L’aspect "éducatif" de Courage n'est pas négligeable : cependant, le film de Paluyan est aussi un portrait frappant de l’esprit humain, de sa bravoure et de sa ténacité. Ce qui était initialement censé être un documentaire sur une compagnie de théâtre indépendante débattant dans ses pièces des affaires courantes et de la politique a évolué pour devenir le portrait d’une génération, à présent adulte, qui a passé la majeure partie de sa vie dans l’ombre de la poigne de fer de Lukashenko, l'art étant la seule manière de se battre contre l’injustice.

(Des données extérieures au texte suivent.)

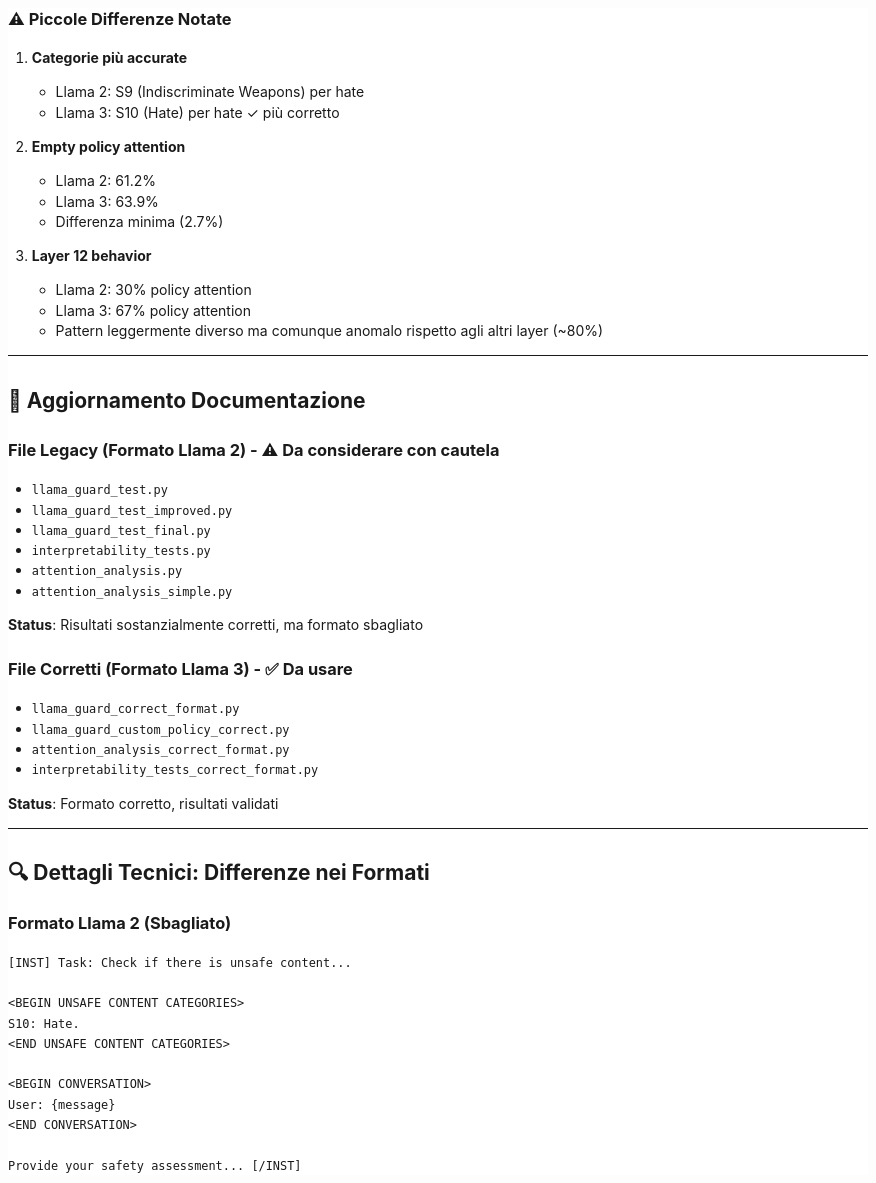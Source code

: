 ### ⚠️ Piccole Differenze Notate

1. **Categorie più accurate**
   - Llama 2: S9 (Indiscriminate Weapons) per hate
   - Llama 3: S10 (Hate) per hate ✓ più corretto

2. **Empty policy attention**
   - Llama 2: 61.2%
   - Llama 3: 63.9%
   - Differenza minima (2.7%)

3. **Layer 12 behavior**
   - Llama 2: 30% policy attention
   - Llama 3: 67% policy attention
   - Pattern leggermente diverso ma comunque anomalo rispetto agli altri layer (~80%)

---

## 📝 Aggiornamento Documentazione

### File Legacy (Formato Llama 2) - ⚠️ Da considerare con cautela

- `llama_guard_test.py`
- `llama_guard_test_improved.py`
- `llama_guard_test_final.py`
- `interpretability_tests.py`
- `attention_analysis.py`
- `attention_analysis_simple.py`

**Status**: Risultati sostanzialmente corretti, ma formato sbagliato

### File Corretti (Formato Llama 3) - ✅ Da usare

- `llama_guard_correct_format.py`
- `llama_guard_custom_policy_correct.py`
- `attention_analysis_correct_format.py`
- `interpretability_tests_correct_format.py`

**Status**: Formato corretto, risultati validati

---

## 🔍 Dettagli Tecnici: Differenze nei Formati

### Formato Llama 2 (Sbagliato)
```
[INST] Task: Check if there is unsafe content...

<BEGIN UNSAFE CONTENT CATEGORIES>
S10: Hate.
<END UNSAFE CONTENT CATEGORIES>

<BEGIN CONVERSATION>
User: {message}
<END CONVERSATION>

Provide your safety assessment... [/INST]
```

Maryna Yakubovich, Pavel Haradnizky et Denis Tarasenka ne sont pas d’accord avec l’idée que rien ne va jamais changer dans leur pays et que le président est invincible. Alors que le jour de l’élection se rapproche, avec leurs collègues et amis, ils se préparent à monitorer le processus ainsi que les résultats. Quand il devient évident que les élections ont bel et bien été truquées, les protestations éclatent et les gens se répandent dans les rues. Paluyan est partout où la révolution naissante se trouve : à côté du parlement ou au monument appelé l'Obélisque, où la police spéciale OMON repousse les gens dans les rues ou essaient de les arrêter et les entasse dans des bus spéciaux. Ces images sont stupéfiantes et choquantes, en grande partie parce que Haurylchyk a le sens de la métaphore visuelle, ce qui rend la tension encore plus palpable.

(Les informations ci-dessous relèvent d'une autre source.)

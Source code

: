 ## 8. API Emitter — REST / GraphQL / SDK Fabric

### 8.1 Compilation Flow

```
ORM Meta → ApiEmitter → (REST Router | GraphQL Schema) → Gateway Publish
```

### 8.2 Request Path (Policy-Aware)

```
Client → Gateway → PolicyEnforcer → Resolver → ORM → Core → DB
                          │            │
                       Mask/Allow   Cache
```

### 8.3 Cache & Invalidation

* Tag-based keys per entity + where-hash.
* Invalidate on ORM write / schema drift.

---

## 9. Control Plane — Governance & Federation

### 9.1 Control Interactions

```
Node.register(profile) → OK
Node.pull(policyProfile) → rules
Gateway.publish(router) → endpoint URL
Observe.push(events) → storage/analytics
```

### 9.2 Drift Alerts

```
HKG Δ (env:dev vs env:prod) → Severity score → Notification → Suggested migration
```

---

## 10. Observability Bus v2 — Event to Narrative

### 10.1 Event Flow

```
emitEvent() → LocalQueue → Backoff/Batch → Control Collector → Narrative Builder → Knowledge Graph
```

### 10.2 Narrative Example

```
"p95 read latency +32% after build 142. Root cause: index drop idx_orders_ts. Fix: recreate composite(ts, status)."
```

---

Lukashenko fait l'effet d'être un monstre aux proportions mythologiques, qui ne peut pas être mis en échec, mais les gens essaient tout de même de se battre contre lui, déployant toutes les nuances de ce qu’on appelle le courage. Ce qui est également intéressant dans ce que transmet Paluyan, c’est le rôle ambigu de la caméra, utilisée par les deux côtés : la police d'État s'en sert pour faire peur aux citoyens et qu’ils quittent les rues (car laisser filmer son visage peut constituer une menace sérieuse) ; de l’autre côté, les manifestants allument leurs smartphones à la fois pour documenter le moment historique et pour avoir le sentiment d’être plus en sécurité en filmant les forces de l’OMON – comme s'ils allaient mettre fin à leurs actes de violence par crainte de ne plus être un secret. Hélas, le fléau de la tyrannie n’est pas facilement intimidé par le risque d’être exposé au grand jour. Cependant, le réalisateur a la conviction sincère qu’une image enregistrée est suffisamment puissante pour arriver, à terme, à détruire le pouvoir de Lukashenko, tout comme un miroir a conduit à l’anéantissement de la Méduse.

Courage a été produit par la société allemande Living Pictures Production. Les ventes internationales du film sont assurées par Rise and Shine.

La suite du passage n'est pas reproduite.